**PROBLEM DESCRIPTION**
In the entries below, repeat only the lines between those holding "If $X \sim \Normal(\mu,\sigma^2)$" and "Finally, in some", inclusive. Leave pictures out.

Pictures paired with source code:
=== Section Start ===
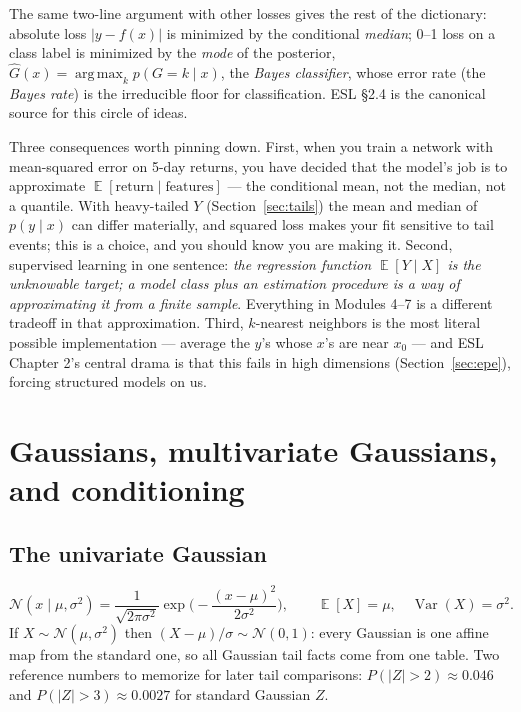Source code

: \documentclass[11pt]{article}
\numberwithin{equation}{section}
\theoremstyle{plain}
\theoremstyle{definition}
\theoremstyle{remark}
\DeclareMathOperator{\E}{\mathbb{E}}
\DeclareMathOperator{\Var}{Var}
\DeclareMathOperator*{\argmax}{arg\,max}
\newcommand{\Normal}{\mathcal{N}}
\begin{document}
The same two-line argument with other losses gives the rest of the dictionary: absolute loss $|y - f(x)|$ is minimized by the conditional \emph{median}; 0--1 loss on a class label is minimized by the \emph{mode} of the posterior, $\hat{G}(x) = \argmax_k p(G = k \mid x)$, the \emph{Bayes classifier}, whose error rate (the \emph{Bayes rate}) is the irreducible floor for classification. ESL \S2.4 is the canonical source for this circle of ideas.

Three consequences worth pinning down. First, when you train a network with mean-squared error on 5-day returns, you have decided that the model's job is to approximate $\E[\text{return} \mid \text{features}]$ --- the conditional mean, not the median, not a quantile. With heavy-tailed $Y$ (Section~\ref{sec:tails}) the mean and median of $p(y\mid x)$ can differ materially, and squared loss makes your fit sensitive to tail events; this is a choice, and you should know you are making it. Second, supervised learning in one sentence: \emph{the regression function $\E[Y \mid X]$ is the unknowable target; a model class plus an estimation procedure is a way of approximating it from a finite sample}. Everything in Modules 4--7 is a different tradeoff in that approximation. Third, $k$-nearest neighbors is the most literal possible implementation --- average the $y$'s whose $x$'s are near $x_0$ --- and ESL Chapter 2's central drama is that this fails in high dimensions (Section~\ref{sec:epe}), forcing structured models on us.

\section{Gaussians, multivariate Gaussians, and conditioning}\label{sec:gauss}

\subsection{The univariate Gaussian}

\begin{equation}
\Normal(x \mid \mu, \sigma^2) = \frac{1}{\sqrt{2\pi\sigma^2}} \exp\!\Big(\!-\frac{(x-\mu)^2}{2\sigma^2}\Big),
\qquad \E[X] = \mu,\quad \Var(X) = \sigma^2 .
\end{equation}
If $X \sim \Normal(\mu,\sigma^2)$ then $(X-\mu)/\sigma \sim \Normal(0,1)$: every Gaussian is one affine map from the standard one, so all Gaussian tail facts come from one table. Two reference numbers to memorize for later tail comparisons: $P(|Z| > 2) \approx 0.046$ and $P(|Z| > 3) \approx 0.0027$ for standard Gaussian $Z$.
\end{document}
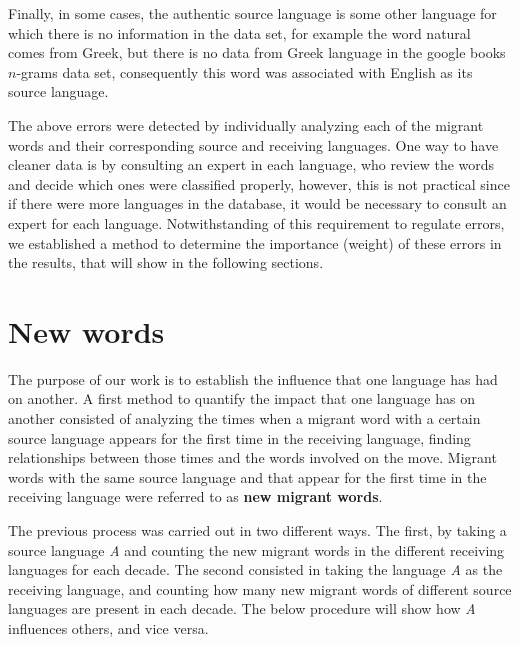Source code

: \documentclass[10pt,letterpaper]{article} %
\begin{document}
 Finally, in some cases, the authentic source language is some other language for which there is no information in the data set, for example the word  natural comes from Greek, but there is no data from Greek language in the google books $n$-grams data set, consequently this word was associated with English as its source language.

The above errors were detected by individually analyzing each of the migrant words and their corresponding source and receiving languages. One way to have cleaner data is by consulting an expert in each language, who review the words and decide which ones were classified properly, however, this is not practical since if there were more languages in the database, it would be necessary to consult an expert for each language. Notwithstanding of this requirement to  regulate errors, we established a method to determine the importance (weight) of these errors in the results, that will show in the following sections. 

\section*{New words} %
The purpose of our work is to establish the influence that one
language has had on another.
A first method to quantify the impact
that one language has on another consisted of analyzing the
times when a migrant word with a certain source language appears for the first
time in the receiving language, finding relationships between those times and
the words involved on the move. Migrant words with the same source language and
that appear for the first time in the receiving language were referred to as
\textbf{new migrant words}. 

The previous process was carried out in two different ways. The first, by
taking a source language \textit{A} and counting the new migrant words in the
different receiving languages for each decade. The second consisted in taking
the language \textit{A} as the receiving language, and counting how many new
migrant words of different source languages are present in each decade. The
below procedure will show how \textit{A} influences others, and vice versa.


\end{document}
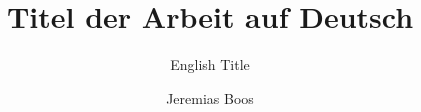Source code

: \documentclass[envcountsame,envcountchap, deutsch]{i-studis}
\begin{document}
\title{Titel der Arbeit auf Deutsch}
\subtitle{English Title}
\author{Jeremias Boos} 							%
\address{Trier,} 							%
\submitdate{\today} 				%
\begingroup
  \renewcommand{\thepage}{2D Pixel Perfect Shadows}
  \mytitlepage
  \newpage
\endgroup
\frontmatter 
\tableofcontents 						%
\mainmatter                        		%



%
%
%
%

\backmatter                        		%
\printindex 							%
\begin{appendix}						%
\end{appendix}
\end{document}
=== Section End ===
**ANSWER TO THIS EXERCISE**
If $X \sim \Normal(\mu,\sigma^2)$ then $(X-\mu)/\sigma \sim \Normal(0,1)$: every Gaussian is one affine map from the standard one, so all Gaussian tail facts come from one table. Two reference numbers to memorize for later tail comparisons: $P(|Z| > 2) \approx 0.046$ and $P(|Z| > 3) \approx 0.0027$ for standard Gaussian $Z$.
\end{document}
Source code

: \documentclass[10pt,letterpaper]{article} %
\begin{document}
 Finally, in some cases, the authentic source language is some other language for which there is no information in the data set, for example the word  natural comes from Greek, but there is no data from Greek language in the google books $n$-grams data set, consequently this word was associated with English as its source language.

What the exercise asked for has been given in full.